Page Load Time (Without Context)

Measuring page load time is essential for user experience, but without considering the context of the user's actions or the impact on conversions, it may not be very informative.

Number Of employees

Headcount alone doesn't provide insights into productivity, efficiency, or growth.

Profit From A Specific Product / Service

Better to look at overall profit margins and trends as a bellwether of the health of profitability.

Cost Savings

Managing costs so that sales are profitable is clearly important but context is needed around impacts on quality or capabilities.

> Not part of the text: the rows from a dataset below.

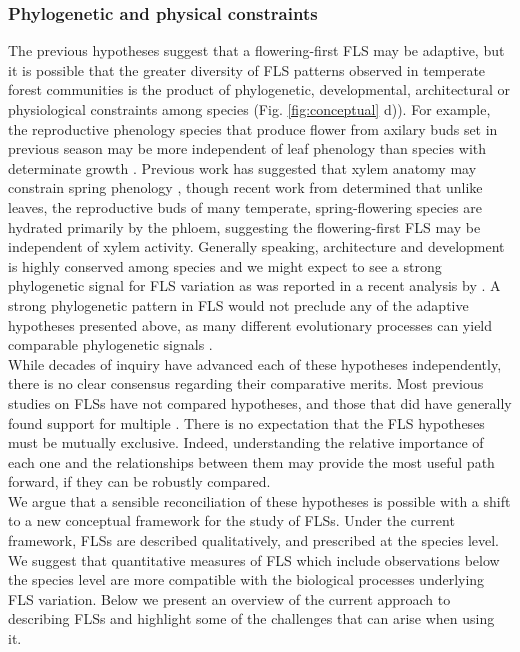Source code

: \documentclass[11pt]{article}
\begin{document}
\subsubsection*{Phylogenetic and physical constraints}
\noindent {}The previous hypotheses suggest that a flowering-first FLS may be adaptive, but it is possible that the greater diversity of FLS patterns observed in temperate forest communities is the product of phylogenetic, developmental, architectural or physiological constraints among species \citep{Diggle1995,Diggle1999,Schaik1993}  (Fig. \ref{fig:conceptual} d)). For example, the reproductive phenology species that produce flower from axilary buds set in previous season may be more independent of leaf phenology than species with determinate growth \citep{Rathcke_1985,Borchert1983,Schaik1993}.  Previous work has suggested that xylem anatomy  may constrain spring phenology \citep{Lechowicz_1995}, though recent work from \citet{Savage2019} determined that unlike leaves, the reproductive buds of many temperate, spring-flowering species are hydrated primarily by the phloem, suggesting the flowering-first FLS may be independent of xylem activity. Generally speaking, architecture and development is highly conserved among species \citep{Diggle1999} and we might expect to see a strong phylogenetic signal for FLS variation as was reported in a recent analysis by \citet{Gougherty2018}. A strong phylogenetic pattern in FLS would not preclude any of the adaptive hypotheses presented above, as  many different evolutionary processes can yield comparable phylogenetic signals \citep{Revell2008}. \\

\noindent While decades of inquiry have advanced each of these hypotheses independently, there is no clear consensus regarding their comparative merits. Most previous studies on FLSs have not compared hypotheses, and those that did have generally found support for multiple \citep[see][]{Bolmgren2003,Gougherty2018}. There is no expectation that the FLS hypotheses must be mutually exclusive. Indeed, understanding the relative importance of each one and the relationships between them may provide the most useful path forward, if they can be robustly compared.\\

\noindent We argue that a sensible reconciliation of these hypotheses is possible with a shift to a new conceptual framework for the study of FLSs. Under the current framework, FLSs are described qualitatively, and prescribed at the species level. We suggest that quantitative measures of FLS which include observations below the species level are more compatible with the biological processes underlying FLS variation. Below we present an overview of the current approach to describing FLSs and highlight some of the challenges that can arise when using it. \\
\end{document}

General Customer Satisfaction Scores

It’s easy to slip into complacency around customer centricity. Digging into specific customer experience metrics offers more truthful insights.

Lines Of Code Written

Measures activity, not productivity or progress. This forces the focus onto tasks, not outcomes.

Overall Sales Numbers

More granularity by product, channel, geography and so on is required to provide a fuller, more meaningful picture of sales health.

Revenue Per Employee

Lacks nuance in terms of overhead, role distinctions, outsourcing.

Measures Unrelated To Strategic Goals

KPIs should tie directly to business objectives and priorities.

The key is to avoid vanity or activity metrics that sound impressive but don't actually provide actionable insights into the performance and health of the business. Focus KPIs on factors that can be measured with a frequently appropriate to the metric and impacted by the team in meaningful ways.


KPIs are indispensable tools for businesses at every stage of development. We’ve looked at the pivotal role KPIs play in providing a clear snapshot of a business's health, aiding in decision-making, and fostering continuous improvement. By dispelling common myths and offering insights into the benefits of KPIs, we’ve highlighted their significance in measuring progress, aligning teams with objectives, and identifying areas for optimization.

KPIs are not one-size-fits-all and must be carefully tailored to a business's unique goals and challenges. We’ve outlined the process of creating meaningful KPIs, emphasising the importance of clear objectives, critical success factors, and relevant metrics. We’ve also provided examples of both meaningful and potentially meaningless KPIs.

You should iterate development of KPIs through regular review, adaptation, and refinement as the business evolves. Critical to this process is the involvement of stakeholders, monitoring performance regularly, and fostering a data-driven culture within the organisation.

Ultimately, the key takeaway should be that KPIs are not just metrics; they are powerful instruments that, when used effectively, can guide entrepreneurs toward success and sustainable growth. Whether it's measuring financial health, customer satisfaction, employee productivity, or strategic alignment, KPIs provide the insights needed for informed decision-making in a competitive business landscape. KPIs are not just an option, they’re a necessity.